§ **Your assignment**:
Reproduce exactly the lines below, from the first through the one containing "СУБД должны быть гибкими и быстрыми.", and nothing more.

§ **Source texts of formatted documents**:
■ ■ ■ ■ ■ ■ ■
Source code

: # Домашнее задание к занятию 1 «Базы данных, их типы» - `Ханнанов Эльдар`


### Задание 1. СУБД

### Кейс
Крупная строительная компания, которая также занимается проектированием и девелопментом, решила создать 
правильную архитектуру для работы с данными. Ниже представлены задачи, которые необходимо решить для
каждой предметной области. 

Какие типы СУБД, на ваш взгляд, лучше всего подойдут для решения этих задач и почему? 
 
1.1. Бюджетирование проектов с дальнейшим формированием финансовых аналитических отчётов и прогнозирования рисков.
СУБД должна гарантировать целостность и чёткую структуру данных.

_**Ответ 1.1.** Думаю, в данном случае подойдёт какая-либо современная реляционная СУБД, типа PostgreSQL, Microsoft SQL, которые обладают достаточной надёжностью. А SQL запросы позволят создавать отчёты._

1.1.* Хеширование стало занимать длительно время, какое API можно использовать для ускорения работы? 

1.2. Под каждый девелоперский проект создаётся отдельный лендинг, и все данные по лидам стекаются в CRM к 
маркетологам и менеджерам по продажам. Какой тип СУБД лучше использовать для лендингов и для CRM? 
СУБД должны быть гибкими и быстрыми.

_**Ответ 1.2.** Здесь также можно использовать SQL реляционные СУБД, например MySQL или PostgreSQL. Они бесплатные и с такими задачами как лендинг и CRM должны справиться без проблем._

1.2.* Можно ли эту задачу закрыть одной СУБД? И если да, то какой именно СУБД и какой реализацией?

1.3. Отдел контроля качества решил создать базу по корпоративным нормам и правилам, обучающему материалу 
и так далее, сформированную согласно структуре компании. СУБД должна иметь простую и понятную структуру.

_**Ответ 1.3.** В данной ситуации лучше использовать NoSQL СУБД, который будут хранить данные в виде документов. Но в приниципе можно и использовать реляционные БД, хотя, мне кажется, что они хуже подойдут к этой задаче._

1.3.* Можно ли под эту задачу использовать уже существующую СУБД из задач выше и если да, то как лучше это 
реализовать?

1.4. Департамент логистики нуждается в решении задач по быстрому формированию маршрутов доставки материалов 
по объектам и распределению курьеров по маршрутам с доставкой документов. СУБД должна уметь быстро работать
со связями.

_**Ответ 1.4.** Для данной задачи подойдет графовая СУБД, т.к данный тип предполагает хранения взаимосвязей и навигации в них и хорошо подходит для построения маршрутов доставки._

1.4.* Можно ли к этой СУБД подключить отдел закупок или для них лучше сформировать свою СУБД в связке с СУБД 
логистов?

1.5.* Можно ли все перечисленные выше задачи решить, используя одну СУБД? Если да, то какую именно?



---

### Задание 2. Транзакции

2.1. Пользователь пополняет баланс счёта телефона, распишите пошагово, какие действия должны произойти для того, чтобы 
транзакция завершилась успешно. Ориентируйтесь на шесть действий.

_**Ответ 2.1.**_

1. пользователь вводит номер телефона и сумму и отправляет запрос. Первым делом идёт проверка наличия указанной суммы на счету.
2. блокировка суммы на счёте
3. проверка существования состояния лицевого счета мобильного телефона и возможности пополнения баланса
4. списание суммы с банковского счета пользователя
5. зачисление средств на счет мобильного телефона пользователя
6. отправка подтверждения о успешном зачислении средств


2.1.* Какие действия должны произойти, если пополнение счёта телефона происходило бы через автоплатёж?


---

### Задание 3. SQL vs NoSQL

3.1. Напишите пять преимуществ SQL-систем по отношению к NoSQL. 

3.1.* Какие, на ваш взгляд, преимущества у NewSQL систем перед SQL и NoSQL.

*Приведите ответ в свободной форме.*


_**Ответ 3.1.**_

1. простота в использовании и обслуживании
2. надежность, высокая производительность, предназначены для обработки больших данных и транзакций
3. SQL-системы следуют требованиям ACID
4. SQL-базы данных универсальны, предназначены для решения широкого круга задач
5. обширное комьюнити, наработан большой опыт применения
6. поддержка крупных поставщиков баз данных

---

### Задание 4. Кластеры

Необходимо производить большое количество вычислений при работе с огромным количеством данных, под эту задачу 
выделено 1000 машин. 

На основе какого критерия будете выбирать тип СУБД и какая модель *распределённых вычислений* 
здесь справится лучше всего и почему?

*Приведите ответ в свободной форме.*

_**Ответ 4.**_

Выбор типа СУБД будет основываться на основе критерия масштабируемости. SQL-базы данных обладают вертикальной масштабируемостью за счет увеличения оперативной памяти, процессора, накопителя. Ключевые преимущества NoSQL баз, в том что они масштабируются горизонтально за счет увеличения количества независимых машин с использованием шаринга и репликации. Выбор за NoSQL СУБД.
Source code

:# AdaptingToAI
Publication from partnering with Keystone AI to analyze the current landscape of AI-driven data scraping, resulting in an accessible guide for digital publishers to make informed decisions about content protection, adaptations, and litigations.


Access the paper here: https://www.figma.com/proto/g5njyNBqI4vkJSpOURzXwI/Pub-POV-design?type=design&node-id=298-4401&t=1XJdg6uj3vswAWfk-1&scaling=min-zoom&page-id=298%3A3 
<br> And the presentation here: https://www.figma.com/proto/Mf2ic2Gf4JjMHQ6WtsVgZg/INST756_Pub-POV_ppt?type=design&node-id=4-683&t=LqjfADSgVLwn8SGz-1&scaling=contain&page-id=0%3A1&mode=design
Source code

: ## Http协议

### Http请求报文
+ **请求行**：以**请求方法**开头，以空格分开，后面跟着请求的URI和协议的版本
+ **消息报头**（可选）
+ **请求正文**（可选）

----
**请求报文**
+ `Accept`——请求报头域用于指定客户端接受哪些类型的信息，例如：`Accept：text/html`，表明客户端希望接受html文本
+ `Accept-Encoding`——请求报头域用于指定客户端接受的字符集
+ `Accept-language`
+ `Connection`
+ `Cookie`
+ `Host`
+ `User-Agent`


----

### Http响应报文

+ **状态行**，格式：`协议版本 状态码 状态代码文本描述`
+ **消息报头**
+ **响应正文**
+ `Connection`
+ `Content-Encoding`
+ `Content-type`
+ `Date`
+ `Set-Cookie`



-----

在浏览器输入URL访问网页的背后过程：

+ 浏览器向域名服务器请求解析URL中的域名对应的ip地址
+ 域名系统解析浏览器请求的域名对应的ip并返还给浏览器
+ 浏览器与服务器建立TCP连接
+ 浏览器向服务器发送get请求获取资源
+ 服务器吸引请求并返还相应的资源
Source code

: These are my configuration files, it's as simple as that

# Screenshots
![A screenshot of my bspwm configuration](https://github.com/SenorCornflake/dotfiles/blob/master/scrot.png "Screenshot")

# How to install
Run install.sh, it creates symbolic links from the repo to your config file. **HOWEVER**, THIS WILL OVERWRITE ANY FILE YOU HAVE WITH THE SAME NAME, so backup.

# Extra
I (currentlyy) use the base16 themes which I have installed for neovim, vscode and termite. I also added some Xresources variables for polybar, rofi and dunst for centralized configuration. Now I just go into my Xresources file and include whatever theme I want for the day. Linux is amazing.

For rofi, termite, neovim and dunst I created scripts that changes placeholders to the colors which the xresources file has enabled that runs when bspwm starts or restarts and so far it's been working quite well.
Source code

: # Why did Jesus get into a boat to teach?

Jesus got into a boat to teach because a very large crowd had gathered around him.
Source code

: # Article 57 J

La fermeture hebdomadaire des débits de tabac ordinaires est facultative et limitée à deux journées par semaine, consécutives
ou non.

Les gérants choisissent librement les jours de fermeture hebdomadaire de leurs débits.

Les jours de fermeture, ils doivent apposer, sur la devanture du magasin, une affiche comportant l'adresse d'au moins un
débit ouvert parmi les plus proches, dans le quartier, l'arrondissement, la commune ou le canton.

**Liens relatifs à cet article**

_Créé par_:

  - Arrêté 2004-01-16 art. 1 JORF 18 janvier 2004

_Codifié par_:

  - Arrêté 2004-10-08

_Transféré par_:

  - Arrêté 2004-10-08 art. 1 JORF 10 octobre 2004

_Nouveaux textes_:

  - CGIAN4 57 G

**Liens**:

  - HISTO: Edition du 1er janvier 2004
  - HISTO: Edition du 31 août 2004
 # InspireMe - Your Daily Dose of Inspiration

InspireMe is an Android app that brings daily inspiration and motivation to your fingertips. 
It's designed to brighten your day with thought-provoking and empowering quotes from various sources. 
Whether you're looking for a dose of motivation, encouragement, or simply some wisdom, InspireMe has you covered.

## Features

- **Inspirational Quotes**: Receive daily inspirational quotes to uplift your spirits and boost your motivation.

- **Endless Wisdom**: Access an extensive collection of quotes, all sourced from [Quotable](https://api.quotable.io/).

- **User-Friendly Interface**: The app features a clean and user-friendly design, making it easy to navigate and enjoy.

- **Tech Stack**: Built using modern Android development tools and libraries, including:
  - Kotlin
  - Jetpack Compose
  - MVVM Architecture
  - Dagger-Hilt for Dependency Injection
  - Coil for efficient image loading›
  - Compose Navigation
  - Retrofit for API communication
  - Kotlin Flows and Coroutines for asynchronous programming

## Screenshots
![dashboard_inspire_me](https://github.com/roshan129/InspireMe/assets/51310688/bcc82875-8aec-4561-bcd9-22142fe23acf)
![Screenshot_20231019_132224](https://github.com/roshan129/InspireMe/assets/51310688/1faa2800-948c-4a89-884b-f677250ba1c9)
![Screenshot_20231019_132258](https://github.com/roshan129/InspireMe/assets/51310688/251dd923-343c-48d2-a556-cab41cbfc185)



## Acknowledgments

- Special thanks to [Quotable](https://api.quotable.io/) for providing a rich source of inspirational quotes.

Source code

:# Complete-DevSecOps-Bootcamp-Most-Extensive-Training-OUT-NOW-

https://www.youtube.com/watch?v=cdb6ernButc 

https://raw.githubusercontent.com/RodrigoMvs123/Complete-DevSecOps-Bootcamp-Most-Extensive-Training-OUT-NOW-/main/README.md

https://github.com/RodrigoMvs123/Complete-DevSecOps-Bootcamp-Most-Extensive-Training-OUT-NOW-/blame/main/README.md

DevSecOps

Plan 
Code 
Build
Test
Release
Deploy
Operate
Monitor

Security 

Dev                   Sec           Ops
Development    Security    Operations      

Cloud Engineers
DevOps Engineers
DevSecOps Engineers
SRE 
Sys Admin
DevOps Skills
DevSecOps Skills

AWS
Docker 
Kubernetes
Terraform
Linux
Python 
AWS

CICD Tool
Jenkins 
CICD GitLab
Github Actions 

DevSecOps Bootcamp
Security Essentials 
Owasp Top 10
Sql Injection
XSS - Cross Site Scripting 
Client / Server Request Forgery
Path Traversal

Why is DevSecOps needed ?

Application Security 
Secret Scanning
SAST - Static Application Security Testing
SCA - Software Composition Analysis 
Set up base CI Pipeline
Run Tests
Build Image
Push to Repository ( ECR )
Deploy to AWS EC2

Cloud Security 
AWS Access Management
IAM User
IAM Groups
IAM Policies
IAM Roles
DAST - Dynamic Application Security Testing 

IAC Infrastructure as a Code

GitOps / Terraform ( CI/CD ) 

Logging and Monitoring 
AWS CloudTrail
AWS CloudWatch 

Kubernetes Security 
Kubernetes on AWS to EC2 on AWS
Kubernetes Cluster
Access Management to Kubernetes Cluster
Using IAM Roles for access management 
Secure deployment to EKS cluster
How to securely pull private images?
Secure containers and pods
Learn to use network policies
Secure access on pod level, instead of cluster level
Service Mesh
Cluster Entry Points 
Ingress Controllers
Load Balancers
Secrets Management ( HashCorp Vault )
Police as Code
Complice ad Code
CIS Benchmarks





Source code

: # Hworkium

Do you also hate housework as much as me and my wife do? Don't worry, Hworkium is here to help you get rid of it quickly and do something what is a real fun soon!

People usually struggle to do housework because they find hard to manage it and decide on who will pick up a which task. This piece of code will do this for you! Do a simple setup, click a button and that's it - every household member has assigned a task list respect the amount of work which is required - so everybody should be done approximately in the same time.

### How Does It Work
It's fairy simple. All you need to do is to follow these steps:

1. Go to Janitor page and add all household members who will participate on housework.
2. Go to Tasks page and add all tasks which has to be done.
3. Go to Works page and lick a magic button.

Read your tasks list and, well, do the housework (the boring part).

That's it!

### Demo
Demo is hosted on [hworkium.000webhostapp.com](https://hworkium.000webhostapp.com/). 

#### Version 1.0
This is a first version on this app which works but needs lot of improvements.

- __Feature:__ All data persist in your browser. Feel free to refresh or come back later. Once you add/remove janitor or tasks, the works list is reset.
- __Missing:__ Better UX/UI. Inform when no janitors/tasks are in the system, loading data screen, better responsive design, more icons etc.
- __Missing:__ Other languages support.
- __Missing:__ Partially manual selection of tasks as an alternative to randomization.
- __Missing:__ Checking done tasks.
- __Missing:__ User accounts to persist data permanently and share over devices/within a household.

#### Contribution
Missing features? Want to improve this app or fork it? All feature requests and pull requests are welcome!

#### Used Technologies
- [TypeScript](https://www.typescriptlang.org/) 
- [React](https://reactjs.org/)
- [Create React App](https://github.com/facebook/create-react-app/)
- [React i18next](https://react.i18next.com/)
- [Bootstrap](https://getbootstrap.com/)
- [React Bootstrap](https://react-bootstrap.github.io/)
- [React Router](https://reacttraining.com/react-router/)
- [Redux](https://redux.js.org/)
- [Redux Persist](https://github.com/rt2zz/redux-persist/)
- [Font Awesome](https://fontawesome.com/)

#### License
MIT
■ ■ ■ ■ ■ ■ ■
§ **Completed task**:
Source code

: # Домашнее задание к занятию 1 «Базы данных, их типы» - `Ханнанов Эльдар`


### Задание 1. СУБД

### Кейс
Крупная строительная компания, которая также занимается проектированием и девелопментом, решила создать 
правильную архитектуру для работы с данными. Ниже представлены задачи, которые необходимо решить для
каждой предметной области. 

Какие типы СУБД, на ваш взгляд, лучше всего подойдут для решения этих задач и почему? 
 
1.1. Бюджетирование проектов с дальнейшим формированием финансовых аналитических отчётов и прогнозирования рисков.
СУБД должна гарантировать целостность и чёткую структуру данных.

_**Ответ 1.1.** Думаю, в данном случае подойдёт какая-либо современная реляционная СУБД, типа PostgreSQL, Microsoft SQL, которые обладают достаточной надёжностью. А SQL запросы позволят создавать отчёты._

1.1.* Хеширование стало занимать длительно время, какое API можно использовать для ускорения работы? 

1.2. Под каждый девелоперский проект создаётся отдельный лендинг, и все данные по лидам стекаются в CRM к 
маркетологам и менеджерам по продажам. Какой тип СУБД лучше использовать для лендингов и для CRM? 
СУБД должны быть гибкими и быстрыми.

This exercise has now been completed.